For values of ##x## such that ##x>0##, is ##\frac{1}{x}## bound above?

My reaction is that if ##x>0## then ##\frac{1}{x}## is defined because ##x\neq 0##. But, it is not bound above because ##x## can be taken arbitrarily close to ##0## and ##\displaystyle{\lim_{x \to 0}} \frac{1}{x} = \infty##
##\displaystyle{\lim_{x \to 0}} \frac{1}{x}## is undefined
##\displaystyle{\lim_{x \to 0^+}} \frac{1}{x} = \infty##
Follow your teacher's instructions, but for questions like this I think you are better off using the actual definition of unbounded.
 
  • #4
docnet
587
242
Yes. And what is the question?

You can formally say: Given ##M > 0,## then for all ##0< x < 1/M## we get ##\dfrac{1}{x}>M##. This means that we can find a number ##1/x## which is greater than any boundary ##M.##
Kind of related to limits, how does one numerically/symbolicaly write "the smallest element greater than x"? Since the real numbers exist in a continuity, the intuition seems like there should be one single irrational number that is "touching x" like in the case of the integers, "x+1 is touching x"
 
  • #5
PeroK
Science Advisor
Homework Helper
Insights Author
Gold Member
2022 Award
23,790
15,402
Kind of related to limits, how does one numerically/symbolicaly write "the smallest element greater than x"? Since the real numbers exist in a continuity, the intuition seems like there should be one single irrational number that is "touching x" like in the case of the integers, "x+1 is touching x"
There is no such number. The set ##\{y \in \mathbb R: y > x \}## has no least member.
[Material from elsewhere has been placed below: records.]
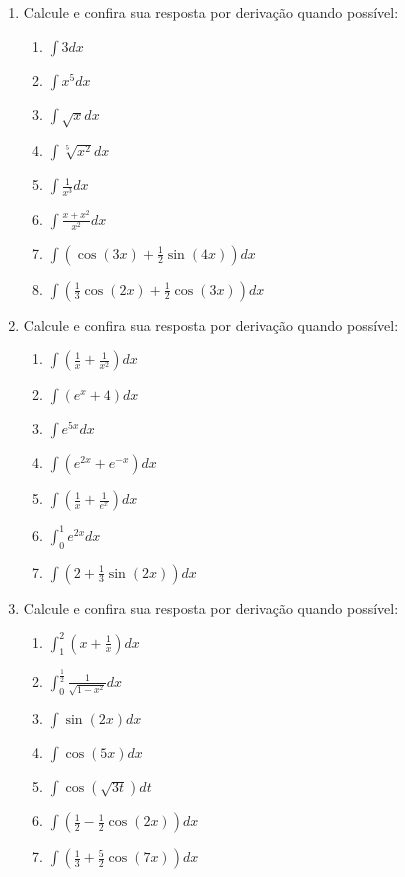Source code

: \documentclass[oneside,a4paper,12pt]{article}
\begin{document}
\begin{enumerate}
	\item Calcule e confira sua resposta por derivação quando possível:
	\begin{multicols}{2}
		\begin{enumerate}
			\item $\displaystyle \int 3dx$
			\item $\displaystyle \int x^5 dx$
			\item $\displaystyle \int \sqrt{x}dx$
			\item $\displaystyle \int \sqrt[5]{x^2}dx$
			\item $\displaystyle \int \frac{1}{x^3}dx$
			\item $\displaystyle \int \frac{x+x^2}{x^2}dx$
			\item $\displaystyle \int \left( \cos(3x) + \frac{1}{2}\sin(4x)  \right)dx$
			\item $\displaystyle \int \left( \frac{1}{3}\cos(2x)+\frac{1}{2}\cos(3x) \right)dx$
		\end{enumerate}
	\end{multicols}
		
	\item Calcule e confira sua resposta por derivação quando possível:
	\begin{multicols}{2}
		\begin{enumerate}
			\item $\displaystyle \int (\frac{1}{x} + \frac{1}{x^2})dx$
			\item $\displaystyle \int (e^x + 4)dx$
			\item $\displaystyle \int e^{5x}dx$
			\item $\displaystyle \int (e^{2x}+e^{-x})dx$
			\item $\displaystyle \int (\frac{1}{x}+\frac{1}{e^x})dx$
			\item $\displaystyle \int_{0}^{1}{e^{2x}}dx$ 
			\item $\displaystyle \int \left( 2 + \frac{1}{3}\sin(2x) \right)dx$
		\end{enumerate}
	\end{multicols}	
		
	\item Calcule e confira sua resposta por derivação quando possível:	
	\begin{multicols}{2}
		\begin{enumerate}
			\item $\displaystyle \int_{1}^{2}\left(x +\frac{1}{x} \right)dx$
			\item $\displaystyle \int_{0}^{\frac{1}{2}}\frac{1}{\sqrt{1-x^2}}dx$
			\item $\displaystyle \int \sin(2x)dx$
			\item $\displaystyle \int \cos(5x)dx$
			\item $\displaystyle \int \cos(\sqrt{3t})dt$
			\item $\displaystyle \int \left( \frac{1}{2} - \frac{1}{2}\cos(2x) \right)dx$
			\item $\displaystyle \int \left( \frac{1}{3} + \frac{5}{2}\cos(7x) \right)dx$
		\end{enumerate}
	\end{multicols}
		

\end{enumerate}
\end{document}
In other words, that is a set without a minimum. The number ##x##, however, is the infimum of the set. The infimum is also know as the greatest lower bound. Compare with supremum, which is the least upper bound.

These are absolutely critical concepts in standard real analysis.
 
  • Like
Likes Mark44 and docnet
  • #6
docnet
587
242
There is no such number. The set ##\{y \in \mathbb R: y > x \}## has no least member.

These are absolutely critical concepts in standard real analysis.
I understand why.. given a ##y>x##, you can always write a smaller number ##\frac{y-x}{2}+x > x##. This has been bothering me because math seems to be broken somehow. It's weird that a set of numbers has a lower bound, but not a minimum element.
 
  • #7
PeroK
Science Advisor
Homework Helper
Insights Author
Gold Member
2022 Award
23,790
15,402
I understand why.. given a ##y>x##, you can always write a smaller number ##\frac{y-x}{2}+x > x##. This has been bothering me because math seems to be broken somehow. It's weird that a set of numbers has a lower bound, but not a minimum element.
Even the rationals have that property. There is no least rational greater than ##0##, for example.

That one's easy, because ##0 < \frac m {2n} < \frac m n##.
 
  • #8
fresh_42
Mentor
Insights Author
2022 Award
17,655
18,375
There is no such number. The set ##\{y \in \mathbb R: y > x \}## has no least member.

In other words, that is a set without a minimum. The number ##x##, however, is the infimum of the set. The infimum is also know as the greatest lower bound. Compare with supremum, which is the least upper bound.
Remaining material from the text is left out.